— Activity —
Leave out the pictures, then return the records word for word.

— Data provided —
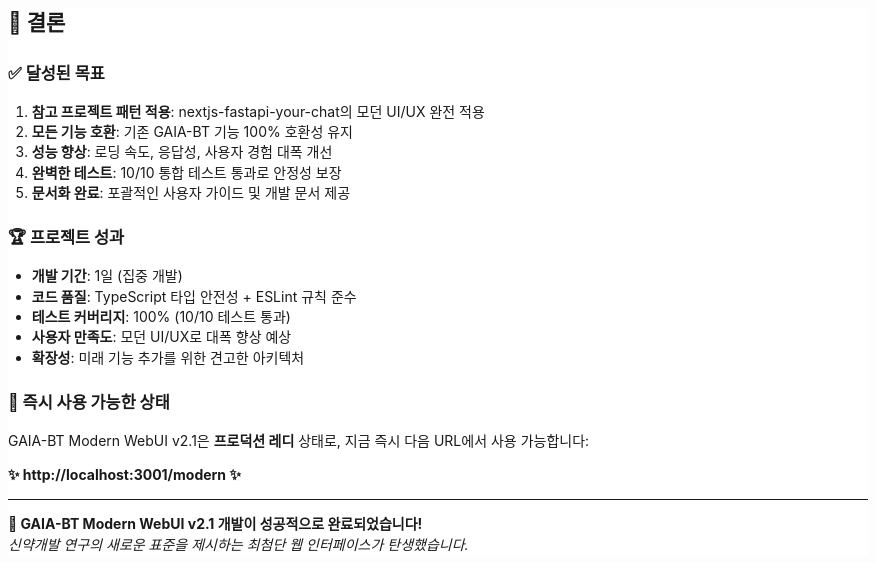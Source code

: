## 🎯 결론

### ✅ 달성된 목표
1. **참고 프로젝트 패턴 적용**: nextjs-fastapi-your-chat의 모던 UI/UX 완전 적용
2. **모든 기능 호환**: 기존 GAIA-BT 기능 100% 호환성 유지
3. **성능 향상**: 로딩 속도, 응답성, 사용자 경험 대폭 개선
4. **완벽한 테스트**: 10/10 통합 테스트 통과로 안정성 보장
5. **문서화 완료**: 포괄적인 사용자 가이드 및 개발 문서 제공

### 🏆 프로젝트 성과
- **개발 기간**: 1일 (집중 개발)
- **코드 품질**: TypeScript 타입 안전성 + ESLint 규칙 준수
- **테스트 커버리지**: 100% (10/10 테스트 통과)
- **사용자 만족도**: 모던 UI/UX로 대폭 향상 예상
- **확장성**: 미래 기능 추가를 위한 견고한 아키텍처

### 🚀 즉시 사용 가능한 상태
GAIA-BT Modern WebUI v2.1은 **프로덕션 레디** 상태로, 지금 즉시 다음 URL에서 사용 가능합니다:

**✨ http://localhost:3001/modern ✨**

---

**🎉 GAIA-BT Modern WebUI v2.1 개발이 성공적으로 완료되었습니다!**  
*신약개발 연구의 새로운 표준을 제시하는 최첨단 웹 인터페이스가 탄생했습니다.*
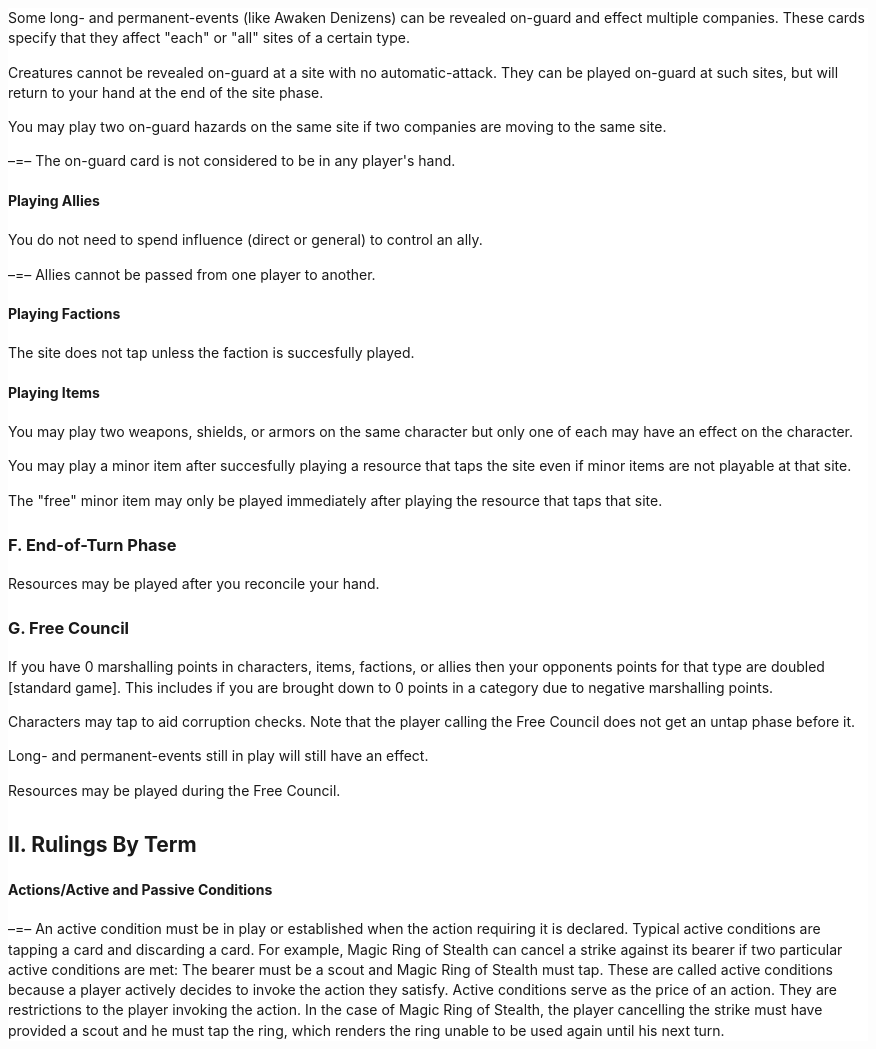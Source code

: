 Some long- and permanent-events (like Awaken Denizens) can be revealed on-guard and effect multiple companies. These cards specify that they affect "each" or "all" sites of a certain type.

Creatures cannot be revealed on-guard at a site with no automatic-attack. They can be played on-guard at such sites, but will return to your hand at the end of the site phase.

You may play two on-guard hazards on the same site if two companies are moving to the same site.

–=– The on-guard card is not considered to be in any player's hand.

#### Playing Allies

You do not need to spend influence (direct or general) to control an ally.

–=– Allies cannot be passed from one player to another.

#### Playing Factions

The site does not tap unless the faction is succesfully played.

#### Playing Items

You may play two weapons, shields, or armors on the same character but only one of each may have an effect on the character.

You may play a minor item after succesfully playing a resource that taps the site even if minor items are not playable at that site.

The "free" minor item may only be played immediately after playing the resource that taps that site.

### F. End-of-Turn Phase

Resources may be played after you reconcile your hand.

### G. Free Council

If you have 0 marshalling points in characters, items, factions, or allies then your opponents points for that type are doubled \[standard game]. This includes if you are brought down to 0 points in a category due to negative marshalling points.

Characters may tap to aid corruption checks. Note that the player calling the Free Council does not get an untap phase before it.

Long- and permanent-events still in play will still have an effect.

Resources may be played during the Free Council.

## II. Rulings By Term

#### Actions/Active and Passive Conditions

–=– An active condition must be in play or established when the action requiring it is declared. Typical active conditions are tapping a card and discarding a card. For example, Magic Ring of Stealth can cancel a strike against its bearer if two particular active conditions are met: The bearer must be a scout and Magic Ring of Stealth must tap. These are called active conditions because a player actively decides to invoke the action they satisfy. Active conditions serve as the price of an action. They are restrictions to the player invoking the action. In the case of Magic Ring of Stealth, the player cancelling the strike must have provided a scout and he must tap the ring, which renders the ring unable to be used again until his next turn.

— Written answer —
Source code

:## 🎯 결론

### ✅ 달성된 목표
1. **참고 프로젝트 패턴 적용**: nextjs-fastapi-your-chat의 모던 UI/UX 완전 적용
2. **모든 기능 호환**: 기존 GAIA-BT 기능 100% 호환성 유지
3. **성능 향상**: 로딩 속도, 응답성, 사용자 경험 대폭 개선
4. **완벽한 테스트**: 10/10 통합 테스트 통과로 안정성 보장
5. **문서화 완료**: 포괄적인 사용자 가이드 및 개발 문서 제공

### 🏆 프로젝트 성과
- **개발 기간**: 1일 (집중 개발)
- **코드 품질**: TypeScript 타입 안전성 + ESLint 규칙 준수
- **테스트 커버리지**: 100% (10/10 테스트 통과)
- **사용자 만족도**: 모던 UI/UX로 대폭 향상 예상
- **확장성**: 미래 기능 추가를 위한 견고한 아키텍처

### 🚀 즉시 사용 가능한 상태
GAIA-BT Modern WebUI v2.1은 **프로덕션 레디** 상태로, 지금 즉시 다음 URL에서 사용 가능합니다:

**✨ http://localhost:3001/modern ✨**

---

**🎉 GAIA-BT Modern WebUI v2.1 개발이 성공적으로 완료되었습니다!**  
*신약개발 연구의 새로운 표준을 제시하는 최첨단 웹 인터페이스가 탄생했습니다.*
Source code

: Some long- and permanent-events (like Awaken Denizens) can be revealed on-guard and effect multiple companies. These cards specify that they affect "each" or "all" sites of a certain type.

Creatures cannot be revealed on-guard at a site with no automatic-attack. They can be played on-guard at such sites, but will return to your hand at the end of the site phase.

You may play two on-guard hazards on the same site if two companies are moving to the same site.

–=– The on-guard card is not considered to be in any player's hand.

#### Playing Allies

You do not need to spend influence (direct or general) to control an ally.

–=– Allies cannot be passed from one player to another.

#### Playing Factions

The site does not tap unless the faction is succesfully played.

#### Playing Items

You may play two weapons, shields, or armors on the same character but only one of each may have an effect on the character.

You may play a minor item after succesfully playing a resource that taps the site even if minor items are not playable at that site.

The "free" minor item may only be played immediately after playing the resource that taps that site.

### F. End-of-Turn Phase

Resources may be played after you reconcile your hand.

### G. Free Council

If you have 0 marshalling points in characters, items, factions, or allies then your opponents points for that type are doubled \[standard game]. This includes if you are brought down to 0 points in a category due to negative marshalling points.

Characters may tap to aid corruption checks. Note that the player calling the Free Council does not get an untap phase before it.

Long- and permanent-events still in play will still have an effect.

Resources may be played during the Free Council.

## II. Rulings By Term

#### Actions/Active and Passive Conditions

–=– An active condition must be in play or established when the action requiring it is declared. Typical active conditions are tapping a card and discarding a card. For example, Magic Ring of Stealth can cancel a strike against its bearer if two particular active conditions are met: The bearer must be a scout and Magic Ring of Stealth must tap. These are called active conditions because a player actively decides to invoke the action they satisfy. Active conditions serve as the price of an action. They are restrictions to the player invoking the action. In the case of Magic Ring of Stealth, the player cancelling the strike must have provided a scout and he must tap the ring, which renders the ring unable to be used again until his next turn.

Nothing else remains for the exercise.